# Mit JDBC auf postgreSQL Datenbank zugreifen



## AlexD (22. Jun 2015)

Hallo zusammen, 

ich habe folgendes Problem. Ich möchte mittels Netbeans mit JDBC auf eine postgreSQL Datenbank auf meinem Rechner zugreifen. 


Nach einigem ausprobieren klappt das Login jetzt schon mal, aber ich komm nicht auf die Datenbank, folgender Fehler wird mir angezeigt.

un 22, 2015 12:15:57 PM org.bonn.se.services.db.JDBCTest main
SCHWERWIEGEND: null
org.postgresql.util.PSQLException: FEHLER: Relation „public.user“ existiert nicht
  Position: 15
	at org.postgresql.core.v3.QueryExecutorImpl.receiveErrorResponse(QueryExecutorImpl.java:2103)
	at org.postgresql.core.v3.QueryExecutorImpl.processResults(QueryExecutorImpl.java:1836)
	at org.postgresql.core.v3.QueryExecutorImpl.execute(QueryExecutorImpl.java:257)
	at org.postgresql.jdbc2.AbstractJdbc2Statement.execute(AbstractJdbc2Statement.java:512)
	at org.postgresql.jdbc2.AbstractJdbc2Statement.executeWithFlags(AbstractJdbc2Statement.java:374)
	at org.postgresql.jdbc2.AbstractJdbc2Statement.executeQuery(AbstractJdbc2Statement.java:254)
	at org.bonn.se.services.db.JDBCTest.test(JDBCTest.java:46)
	at org.bonn.se.services.db.JDBCTest.main(JDBCTest.java:25)

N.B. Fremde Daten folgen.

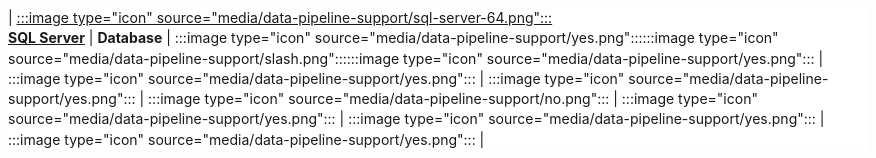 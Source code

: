 | [:::image type="icon" source="media/data-pipeline-support/sql-server-64.png":::<br/>**SQL Server**](connector-sql-server-copy-activity.md) | **Database** |                                                                                                      :::image type="icon" source="media/data-pipeline-support/yes.png"::::::image type="icon" source="media/data-pipeline-support/slash.png"::::::image type="icon" source="media/data-pipeline-support/yes.png"::: |                                                                                 :::image type="icon" source="media/data-pipeline-support/yes.png"::: |                  :::image type="icon" source="media/data-pipeline-support/yes.png"::: |            :::image type="icon" source="media/data-pipeline-support/no.png"::: |                   :::image type="icon" source="media/data-pipeline-support/yes.png"::: |                  :::image type="icon" source="media/data-pipeline-support/yes.png"::: | :::image type="icon" source="media/data-pipeline-support/yes.png"::: |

------------------------------------------------------------------------
BUILD SUCCESS
------------------------------------------------------------------------
Total time: 1.189s
Finished at: Mon Jun 22 12:15:57 CEST 2015
Final Memory: 6M/155M


der Code sieht so aus (ist nur ein Test)


```
import java.util.*;
import java.util.logging.Level;
import java.util.logging.Logger;
import java.sql.*;
import org.bonn.services.util.Password;

/**
 *
 * @author Alex
 */
public class JDBCTest {
 
    
    public static void main(String [] args){
    JDBCTest connection = new JDBCTest();
        try {
            connection.test();
        } catch (SQLException ex) {
            Logger.getLogger(JDBCTest.class.getName()).log(Level.SEVERE, null, ex);
        }
    
    }
    
    public void test () throws SQLException{
    
    DriverManager.registerDriver(new org.postgresql.Driver());
    String url ="jdbc:postgresql://localhost/Edu4You";
    Properties props = new Properties();
    props.setProperty("user","postgres");
    props.setProperty("password", Password.PASSWORDDB);
    
    
    Connection conn = DriverManager.getConnection(url,props);
    
    Statement st;
    st = conn.createStatement();
    ResultSet rs = st.executeQuery("SELECT * FROM public.user");
    
    while(rs.next()){
    System.out.println("Login: " + rs.getString(1) + " )");
    System.out.println("password: " + rs.getString(2) + " )");
    
    }
    conn.close();
    }
    
    
}
```


Das Foto zeigt die angelegte Datenbank.

vielen Dank für eure Hilfe im voraus!

Alex


----------



## redJava99 (24. Jun 2015)

Postgresql ist case-sensitive.


```
st.executeQuery("SELECT * FROM public.\"User\"");
```

Anführungszeichen sind notwendig, damit der Query nicht in Lowercase umgewandelt wird (was bei postgres standard ist). Alternativ kannst du die Tabelle "User" einfach kleinschreiben.


----------



## Tom299 (24. Jun 2015)

Laß das public weg, einfach nur "Select * from user". Ansonsten würde es auch eher heißen "Select * from Edu4You.user".


----------



## AlexD (24. Jun 2015)

Vielen Dank damit hat es geklappt!

Kann geschlossen werden.


----------



## Joose (24. Jun 2015)

AlexD hat gesagt.:


> Vielen Dank damit hat es geklappt!



Was hat geklappt? Das weglassen von "public" oder das Hinzufügen von Anführungszeichen und gleichzeitiges beachten von Groß-/Kleinschreibung?


----------



## AlexD (24. Jun 2015)

Das klein schreiben der Tabelle in PgAdminIII, also anstelle von User --- user


----------